▸ **What the task requires**
When a line in the entries below contains the word "Equations", copy that line.

▸ **Input data**
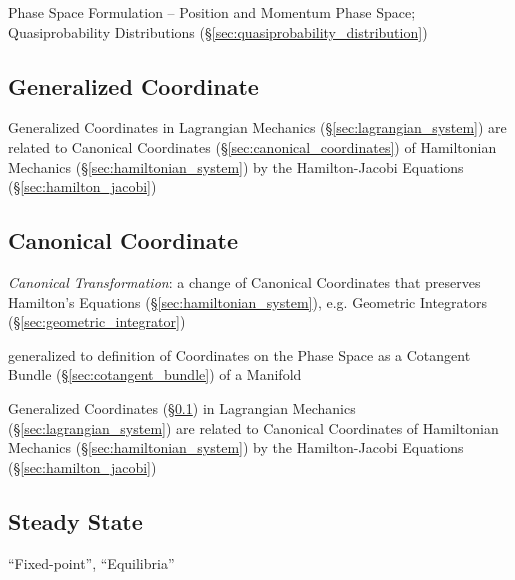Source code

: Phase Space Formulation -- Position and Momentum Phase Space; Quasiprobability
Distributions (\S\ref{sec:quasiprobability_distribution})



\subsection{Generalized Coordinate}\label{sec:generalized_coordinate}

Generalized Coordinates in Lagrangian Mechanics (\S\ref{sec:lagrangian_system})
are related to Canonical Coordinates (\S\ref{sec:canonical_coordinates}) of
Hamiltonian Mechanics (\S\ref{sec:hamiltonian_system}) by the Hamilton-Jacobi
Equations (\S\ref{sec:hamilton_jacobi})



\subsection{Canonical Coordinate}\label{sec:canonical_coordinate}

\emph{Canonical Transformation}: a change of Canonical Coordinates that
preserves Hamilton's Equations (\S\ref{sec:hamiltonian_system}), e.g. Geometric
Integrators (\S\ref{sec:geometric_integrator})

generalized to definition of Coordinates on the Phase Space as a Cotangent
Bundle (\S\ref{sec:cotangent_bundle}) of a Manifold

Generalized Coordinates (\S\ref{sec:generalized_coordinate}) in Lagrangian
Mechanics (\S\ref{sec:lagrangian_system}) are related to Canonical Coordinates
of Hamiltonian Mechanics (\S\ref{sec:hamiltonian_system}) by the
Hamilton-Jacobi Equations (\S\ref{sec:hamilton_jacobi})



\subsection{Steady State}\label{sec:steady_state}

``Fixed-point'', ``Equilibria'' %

---

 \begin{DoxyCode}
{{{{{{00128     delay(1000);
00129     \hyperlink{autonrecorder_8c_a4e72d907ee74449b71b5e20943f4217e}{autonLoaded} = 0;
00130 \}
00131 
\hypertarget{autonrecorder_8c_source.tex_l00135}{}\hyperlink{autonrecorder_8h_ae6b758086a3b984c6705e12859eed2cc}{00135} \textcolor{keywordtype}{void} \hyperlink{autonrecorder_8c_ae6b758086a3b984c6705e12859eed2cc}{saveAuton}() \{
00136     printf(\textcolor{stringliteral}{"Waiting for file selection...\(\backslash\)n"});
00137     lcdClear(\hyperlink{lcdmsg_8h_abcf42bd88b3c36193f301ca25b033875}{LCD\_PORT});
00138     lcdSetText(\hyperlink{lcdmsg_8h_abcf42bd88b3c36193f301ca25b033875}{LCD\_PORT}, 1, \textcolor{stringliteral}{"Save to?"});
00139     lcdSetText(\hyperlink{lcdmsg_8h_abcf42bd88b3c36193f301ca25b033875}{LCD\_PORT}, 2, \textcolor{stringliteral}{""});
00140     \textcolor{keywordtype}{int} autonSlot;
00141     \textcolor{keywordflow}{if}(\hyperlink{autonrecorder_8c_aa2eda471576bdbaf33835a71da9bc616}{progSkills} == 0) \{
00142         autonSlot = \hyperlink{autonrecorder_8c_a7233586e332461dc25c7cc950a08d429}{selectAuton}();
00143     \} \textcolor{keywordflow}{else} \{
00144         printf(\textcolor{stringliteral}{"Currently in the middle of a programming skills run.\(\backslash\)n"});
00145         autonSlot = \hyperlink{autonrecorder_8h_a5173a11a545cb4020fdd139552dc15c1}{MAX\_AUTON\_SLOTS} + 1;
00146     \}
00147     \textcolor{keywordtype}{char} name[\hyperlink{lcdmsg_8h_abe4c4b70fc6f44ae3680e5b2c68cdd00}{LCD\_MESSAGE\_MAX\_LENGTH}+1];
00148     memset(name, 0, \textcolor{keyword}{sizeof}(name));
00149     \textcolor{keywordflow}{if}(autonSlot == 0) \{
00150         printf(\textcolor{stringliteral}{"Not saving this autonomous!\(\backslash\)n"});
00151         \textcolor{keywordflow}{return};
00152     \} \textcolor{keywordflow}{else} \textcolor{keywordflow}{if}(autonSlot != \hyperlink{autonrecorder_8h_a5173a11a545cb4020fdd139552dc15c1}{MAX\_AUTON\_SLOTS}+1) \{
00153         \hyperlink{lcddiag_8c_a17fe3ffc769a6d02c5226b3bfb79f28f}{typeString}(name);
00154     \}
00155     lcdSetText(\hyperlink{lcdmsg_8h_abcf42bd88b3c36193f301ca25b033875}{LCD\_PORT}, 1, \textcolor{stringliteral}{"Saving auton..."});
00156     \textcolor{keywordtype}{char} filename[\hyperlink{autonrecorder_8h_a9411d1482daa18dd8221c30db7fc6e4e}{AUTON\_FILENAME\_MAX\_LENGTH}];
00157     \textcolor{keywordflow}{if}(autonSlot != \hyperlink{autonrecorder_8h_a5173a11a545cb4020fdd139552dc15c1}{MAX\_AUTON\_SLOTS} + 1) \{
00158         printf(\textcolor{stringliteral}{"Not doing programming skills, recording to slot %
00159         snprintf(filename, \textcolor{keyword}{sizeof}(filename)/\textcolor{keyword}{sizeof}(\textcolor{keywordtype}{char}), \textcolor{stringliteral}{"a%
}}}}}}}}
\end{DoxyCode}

▸ **Result of this task**
Equations (\S\ref{sec:hamilton_jacobi})
preserves Hamilton's Equations (\S\ref{sec:hamiltonian_system}), e.g. Geometric
Hamilton-Jacobi Equations (\S\ref{sec:hamilton_jacobi})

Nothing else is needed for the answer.